Segundo pesquisa da Organização Mundial da Saúde (OMS), com dados de 2016, cerca de 800 mil pessoas acabaram com suas vidas, o que equivale a uma morte a cada 40 segundos. No Brasil, no mesmo ano, a OMS contabilizou 6,1 suicídios a cada 100 mil habitantes.
– Está cada vez mais evidente que a maior causa do suicídio são os transtornos mentais. As estatísticas mostram que mais de 97% das pessoas que tentam se matar sofrem desses transtornos. Entre eles, a depressão e a dependência de álcool e drogas são os diagnósticos mais frequentes. O suicídio, especialmente a partir dos dados científicos recentes, nos levam a crer que o assunto é caso de saúde pública – defende o psiquiatra e psicoterapeuta José Paulo Fiks, que é também Pós-Doutor pela Psiquiatria da Universidade Federal de São Paulo (Unifesp) e pesquisador em Violência no Departamento de Psiquiatria da Unifesp.
Dados sobre suicídio em Caxias do Sul, no primeiro semestre de 2019*
—284 são as tentativas registradas de suicídio em Caxias do Sul.

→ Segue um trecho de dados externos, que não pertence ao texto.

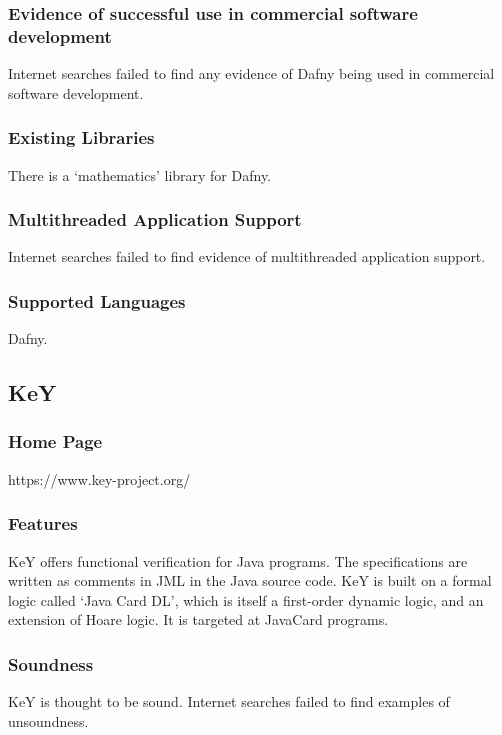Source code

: \documentclass[11pt]{article}
\begin{document}
	\subsubsection{Evidence of successful use in commercial software development}
		Internet searches failed to find any evidence of Dafny being used in commercial software development. 		
	\subsubsection{Existing Libraries}
		There is a `mathematics' library for Dafny.
		
	\subsubsection{Multithreaded Application Support}
		Internet searches failed to find evidence of multithreaded application support. 
		
	\subsubsection{Supported Languages}
		Dafny.















\subsection{KeY}
	\subsubsection{Home Page}%
	https://www.key-project.org/
	\subsubsection{Features} 
		KeY offers functional verification for Java programs. The specifications are written as comments in JML in the Java source code. KeY is built on a formal logic called `Java Card DL', which is itself a first-order dynamic logic, and an extension of Hoare logic. It is targeted at JavaCard programs. 
	\subsubsection{Soundness} 
		KeY is thought to be sound. Internet searches failed to find examples of unsoundness.
\end{document}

— O número corresponde a 74% do total notificado no ano passado, 382
— 67% delas são de mulheres
— Em 2018, houve 37 mortes por suicídio.
* Conforme dados da Vigilância Epidemiológica da Secretaria Municipal da Saúde (SMS)
"Eu amo a vida, não quero morrer"
Marisa sempre foi uma mulher divertida. Mas num dia desses, estranhos como aqueles de céu escuro e tempestuoso, o que era claro virou nebuloso, o que era virtude transformou-se em tormenta. Como uma máscara, a alegria desprendeu-se da face, revelando uma tristeza intermitente. Com a face da tristeza veio uma dor da alma e uma agonia que asfixia e paralisa. Marisa não é personagem de nenhum romance da escritora Clarice Lispector (1920-1977). Marisa Pereira, 50 anos, é jornalista, e além de disputar maratonas, luta diariamente contra a depressão.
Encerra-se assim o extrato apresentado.